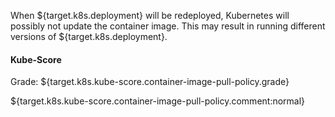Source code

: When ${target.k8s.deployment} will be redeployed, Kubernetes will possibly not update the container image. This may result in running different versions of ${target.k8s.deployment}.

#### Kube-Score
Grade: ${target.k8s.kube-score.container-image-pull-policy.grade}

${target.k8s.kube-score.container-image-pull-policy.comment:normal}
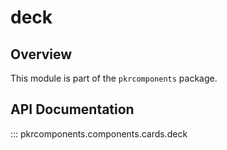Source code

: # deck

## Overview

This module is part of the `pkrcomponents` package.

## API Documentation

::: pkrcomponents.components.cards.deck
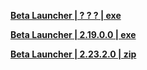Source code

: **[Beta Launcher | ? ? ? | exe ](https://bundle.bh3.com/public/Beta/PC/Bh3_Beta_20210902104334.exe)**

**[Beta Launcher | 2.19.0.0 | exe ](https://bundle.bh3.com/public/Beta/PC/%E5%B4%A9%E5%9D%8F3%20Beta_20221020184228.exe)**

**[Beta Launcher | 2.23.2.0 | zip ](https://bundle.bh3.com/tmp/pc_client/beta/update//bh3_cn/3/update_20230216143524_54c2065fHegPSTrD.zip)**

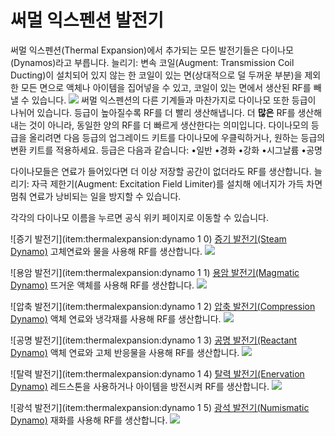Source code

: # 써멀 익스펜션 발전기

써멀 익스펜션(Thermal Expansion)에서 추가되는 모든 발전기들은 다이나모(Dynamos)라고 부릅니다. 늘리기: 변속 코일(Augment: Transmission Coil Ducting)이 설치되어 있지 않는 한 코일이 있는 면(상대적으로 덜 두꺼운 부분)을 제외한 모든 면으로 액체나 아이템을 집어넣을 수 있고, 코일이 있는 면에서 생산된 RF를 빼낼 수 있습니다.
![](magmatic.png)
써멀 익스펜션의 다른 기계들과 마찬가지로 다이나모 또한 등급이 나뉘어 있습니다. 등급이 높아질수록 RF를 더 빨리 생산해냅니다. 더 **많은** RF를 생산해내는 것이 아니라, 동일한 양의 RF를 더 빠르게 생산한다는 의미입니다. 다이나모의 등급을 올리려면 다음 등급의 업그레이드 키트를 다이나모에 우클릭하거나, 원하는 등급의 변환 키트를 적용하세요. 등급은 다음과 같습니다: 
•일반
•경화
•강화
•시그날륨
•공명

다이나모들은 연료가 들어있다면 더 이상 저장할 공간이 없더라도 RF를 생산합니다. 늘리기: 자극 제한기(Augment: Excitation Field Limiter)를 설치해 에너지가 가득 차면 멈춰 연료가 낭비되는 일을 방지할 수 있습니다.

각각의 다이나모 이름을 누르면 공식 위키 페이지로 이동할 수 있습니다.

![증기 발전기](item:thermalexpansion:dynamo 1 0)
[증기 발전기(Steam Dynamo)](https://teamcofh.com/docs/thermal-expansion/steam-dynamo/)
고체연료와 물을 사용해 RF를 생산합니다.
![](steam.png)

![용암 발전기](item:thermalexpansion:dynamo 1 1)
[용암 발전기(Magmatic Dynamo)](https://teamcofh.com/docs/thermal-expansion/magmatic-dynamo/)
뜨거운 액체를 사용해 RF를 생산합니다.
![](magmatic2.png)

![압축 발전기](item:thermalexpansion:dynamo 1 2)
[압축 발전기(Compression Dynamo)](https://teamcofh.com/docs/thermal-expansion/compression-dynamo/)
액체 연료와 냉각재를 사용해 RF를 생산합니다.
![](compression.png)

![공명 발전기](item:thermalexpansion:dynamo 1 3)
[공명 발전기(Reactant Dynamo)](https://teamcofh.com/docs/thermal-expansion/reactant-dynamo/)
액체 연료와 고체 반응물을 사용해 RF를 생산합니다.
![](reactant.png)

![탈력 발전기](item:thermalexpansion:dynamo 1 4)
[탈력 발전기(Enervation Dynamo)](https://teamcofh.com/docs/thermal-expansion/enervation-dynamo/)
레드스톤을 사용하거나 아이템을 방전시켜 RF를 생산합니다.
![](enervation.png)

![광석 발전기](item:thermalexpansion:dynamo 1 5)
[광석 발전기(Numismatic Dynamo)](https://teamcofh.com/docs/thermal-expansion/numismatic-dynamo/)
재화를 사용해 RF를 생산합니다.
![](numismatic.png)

...

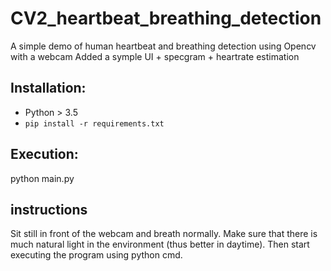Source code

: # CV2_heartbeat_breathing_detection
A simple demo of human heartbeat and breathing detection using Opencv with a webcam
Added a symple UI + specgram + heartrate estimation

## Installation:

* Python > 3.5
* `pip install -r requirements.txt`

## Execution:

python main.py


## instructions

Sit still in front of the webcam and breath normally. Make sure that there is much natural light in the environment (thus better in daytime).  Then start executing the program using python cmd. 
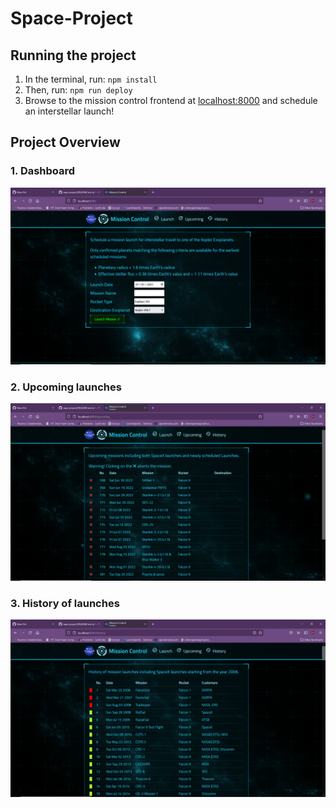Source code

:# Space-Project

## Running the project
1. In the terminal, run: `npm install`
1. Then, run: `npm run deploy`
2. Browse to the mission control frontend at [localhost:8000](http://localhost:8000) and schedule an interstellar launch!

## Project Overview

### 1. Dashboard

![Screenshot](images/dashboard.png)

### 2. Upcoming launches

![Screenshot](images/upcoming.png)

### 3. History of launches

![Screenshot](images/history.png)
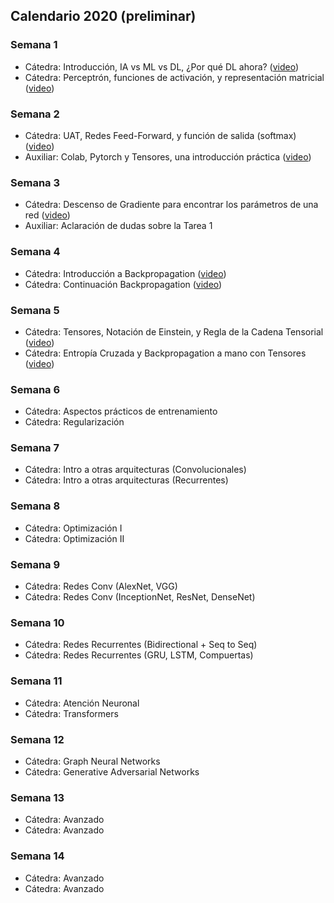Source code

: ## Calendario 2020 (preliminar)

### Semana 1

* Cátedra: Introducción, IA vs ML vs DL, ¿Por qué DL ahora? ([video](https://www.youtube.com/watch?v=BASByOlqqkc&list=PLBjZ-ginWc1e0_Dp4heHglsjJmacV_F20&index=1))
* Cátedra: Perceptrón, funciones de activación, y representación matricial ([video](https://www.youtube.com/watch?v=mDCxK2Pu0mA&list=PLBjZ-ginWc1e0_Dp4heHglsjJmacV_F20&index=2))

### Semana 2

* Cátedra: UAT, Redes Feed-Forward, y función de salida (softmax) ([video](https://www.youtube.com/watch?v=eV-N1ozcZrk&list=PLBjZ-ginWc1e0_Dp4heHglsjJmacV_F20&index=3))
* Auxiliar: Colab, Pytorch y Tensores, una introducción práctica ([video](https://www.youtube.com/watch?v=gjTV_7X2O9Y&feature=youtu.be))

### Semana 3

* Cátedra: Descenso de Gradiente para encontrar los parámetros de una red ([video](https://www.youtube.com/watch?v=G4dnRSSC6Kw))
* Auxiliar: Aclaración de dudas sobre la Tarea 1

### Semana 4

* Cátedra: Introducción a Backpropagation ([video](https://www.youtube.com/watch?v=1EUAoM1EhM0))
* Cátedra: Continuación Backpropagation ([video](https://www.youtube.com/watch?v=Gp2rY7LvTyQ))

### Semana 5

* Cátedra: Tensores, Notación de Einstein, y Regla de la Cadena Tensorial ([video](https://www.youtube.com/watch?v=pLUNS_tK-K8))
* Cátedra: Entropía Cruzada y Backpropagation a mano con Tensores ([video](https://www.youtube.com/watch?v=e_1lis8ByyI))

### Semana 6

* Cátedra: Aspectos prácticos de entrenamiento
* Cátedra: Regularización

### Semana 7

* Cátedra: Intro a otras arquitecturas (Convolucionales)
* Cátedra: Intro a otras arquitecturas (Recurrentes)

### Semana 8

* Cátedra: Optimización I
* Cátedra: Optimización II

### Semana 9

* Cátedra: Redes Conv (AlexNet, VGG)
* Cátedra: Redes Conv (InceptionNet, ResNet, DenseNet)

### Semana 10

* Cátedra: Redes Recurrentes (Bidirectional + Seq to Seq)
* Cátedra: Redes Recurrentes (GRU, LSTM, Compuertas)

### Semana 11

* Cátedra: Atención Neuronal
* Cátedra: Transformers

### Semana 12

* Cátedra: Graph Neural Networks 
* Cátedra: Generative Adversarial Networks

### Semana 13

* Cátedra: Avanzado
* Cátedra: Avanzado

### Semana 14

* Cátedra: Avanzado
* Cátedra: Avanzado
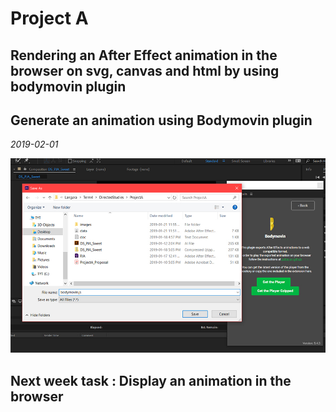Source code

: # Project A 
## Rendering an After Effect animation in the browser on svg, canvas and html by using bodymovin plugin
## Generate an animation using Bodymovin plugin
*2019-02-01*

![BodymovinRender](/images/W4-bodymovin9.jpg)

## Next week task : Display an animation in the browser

--- What is expected ---
From the data above, output exactly the lines between the one containing "## Running the project" and the one containing "### 3. History of launches", counting both of them.

--- Exercise result ---
## Running the project
1. In the terminal, run: `npm install`
1. Then, run: `npm run deploy`
2. Browse to the mission control frontend at [localhost:8000](http://localhost:8000) and schedule an interstellar launch!

## Project Overview

### 1. Dashboard

![Screenshot](images/dashboard.png)

### 2. Upcoming launches

![Screenshot](images/upcoming.png)

### 3. History of launches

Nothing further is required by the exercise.